■ **DATA EXTRACT**:
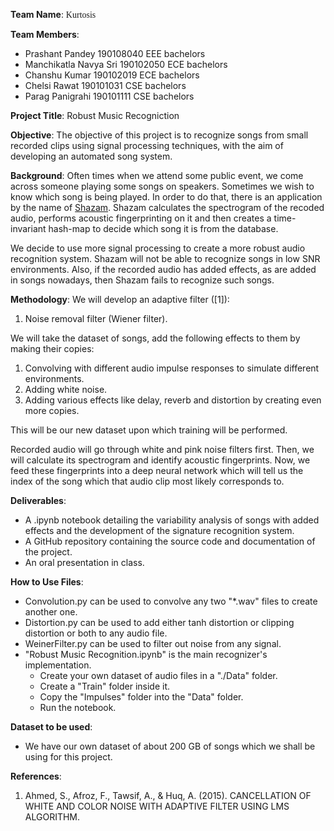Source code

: 
**Team Name**:
<span style="font-family: 'Papyrus';"> Kurtosis </span>

**Team Members**:
* Prashant Pandey 190108040 EEE bachelors
* Manchikatla Navya Sri 190102050 ECE bachelors
* Chanshu Kumar 190102019 ECE bachelors
* Chelsi Rawat 190101031 CSE bachelors
* Parag Panigrahi 190101111 CSE bachelors

**Project Title**:
Robust Music Recogniction

**Objective**:
The objective of this project is to recognize songs from small recorded clips using signal processing techniques, with the aim of developing an automated song system.

**Background**:
Often times when we attend some public event, we come across someone playing some songs on speakers. Sometimes we wish to know which song is being played. In order to do that, there is an application by the name of [Shazam](https://www.shazam.com/home). Shazam calculates the spectrogram of the recoded audio, performs acoustic fingerprinting on it and then creates a time-invariant hash-map to decide which song it is from the database.

We decide to use more signal processing to create a more robust audio recognition system. Shazam will not be able to recognize songs in low SNR environments. Also, if the recorded audio has added effects, as are added in songs nowadays, then Shazam fails to recognize such songs.

**Methodology**:
We will develop an adaptive filter ([1]):

1. Noise removal filter (Wiener filter).

We will take the dataset of songs, add the following effects to them by making their copies:

1. Convolving with different audio impulse responses to simulate different environments.
1. Adding white noise.
1. Adding various effects like delay, reverb and distortion by creating even more copies.

This will be our new dataset upon which training will be performed.

Recorded audio will go through white and pink noise filters first. Then, we will calculate its spectrogram and identify acoustic fingerprints. Now, we feed these fingerprints into a deep neural network which will tell us the index of the song which that audio clip most likely corresponds to.

**Deliverables**:
* A .ipynb notebook detailing the variability analysis of songs with added effects and the development of the signature recognition system.
* A GitHub repository containing the source code and documentation of the project.
* An oral presentation in class.

**How to Use Files**:
* Convolution.py can be used to convolve any two "*.wav" files to create another one.
* Distortion.py can be used to add either tanh distortion or clipping distortion or both to any audio file.
* WeinerFilter.py can be used to filter out noise from any signal.
* "Robust Music Recognition.ipynb" is the main recognizer's implementation.
    * Create your own dataset of audio files in a "./Data" folder.
    * Create a "Train" folder inside it.
    * Copy the "Impulses" folder into the "Data" folder.
    * Run the notebook.

**Dataset to be used**:
* We have our own dataset of about 200 GB of songs which we shall be using for this project.

**References**:
1. Ahmed, S., Afroz, F., Tawsif, A., & Huq, A. (2015). CANCELLATION OF WHITE AND COLOR NOISE WITH ADAPTIVE FILTER USING LMS ALGORITHM.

■ **TASK DESCRIPTION**: Here the records must be restated exactly, minus any images.

■ **SOLUTION BELOW**:
Source code

: 
**Team Name**:
<span style="font-family: 'Papyrus';"> Kurtosis </span>

**Team Members**:
* Prashant Pandey 190108040 EEE bachelors
* Manchikatla Navya Sri 190102050 ECE bachelors
* Chanshu Kumar 190102019 ECE bachelors
* Chelsi Rawat 190101031 CSE bachelors
* Parag Panigrahi 190101111 CSE bachelors

**Project Title**:
Robust Music Recogniction

**Objective**:
The objective of this project is to recognize songs from small recorded clips using signal processing techniques, with the aim of developing an automated song system.

**Background**:
Often times when we attend some public event, we come across someone playing some songs on speakers. Sometimes we wish to know which song is being played. In order to do that, there is an application by the name of [Shazam](https://www.shazam.com/home). Shazam calculates the spectrogram of the recoded audio, performs acoustic fingerprinting on it and then creates a time-invariant hash-map to decide which song it is from the database.

We decide to use more signal processing to create a more robust audio recognition system. Shazam will not be able to recognize songs in low SNR environments. Also, if the recorded audio has added effects, as are added in songs nowadays, then Shazam fails to recognize such songs.

**Methodology**:
We will develop an adaptive filter ([1]):

1. Noise removal filter (Wiener filter).

We will take the dataset of songs, add the following effects to them by making their copies:

1. Convolving with different audio impulse responses to simulate different environments.
1. Adding white noise.
1. Adding various effects like delay, reverb and distortion by creating even more copies.

This will be our new dataset upon which training will be performed.

Recorded audio will go through white and pink noise filters first. Then, we will calculate its spectrogram and identify acoustic fingerprints. Now, we feed these fingerprints into a deep neural network which will tell us the index of the song which that audio clip most likely corresponds to.

**Deliverables**:
* A .ipynb notebook detailing the variability analysis of songs with added effects and the development of the signature recognition system.
* A GitHub repository containing the source code and documentation of the project.
* An oral presentation in class.

**How to Use Files**:
* Convolution.py can be used to convolve any two "*.wav" files to create another one.
* Distortion.py can be used to add either tanh distortion or clipping distortion or both to any audio file.
* WeinerFilter.py can be used to filter out noise from any signal.
* "Robust Music Recognition.ipynb" is the main recognizer's implementation.
    * Create your own dataset of audio files in a "./Data" folder.
    * Create a "Train" folder inside it.
    * Copy the "Impulses" folder into the "Data" folder.
    * Run the notebook.

**Dataset to be used**:
* We have our own dataset of about 200 GB of songs which we shall be using for this project.

**References**:
1. Ahmed, S., Afroz, F., Tawsif, A., & Huq, A. (2015). CANCELLATION OF WHITE AND COLOR NOISE WITH ADAPTIVE FILTER USING LMS ALGORITHM.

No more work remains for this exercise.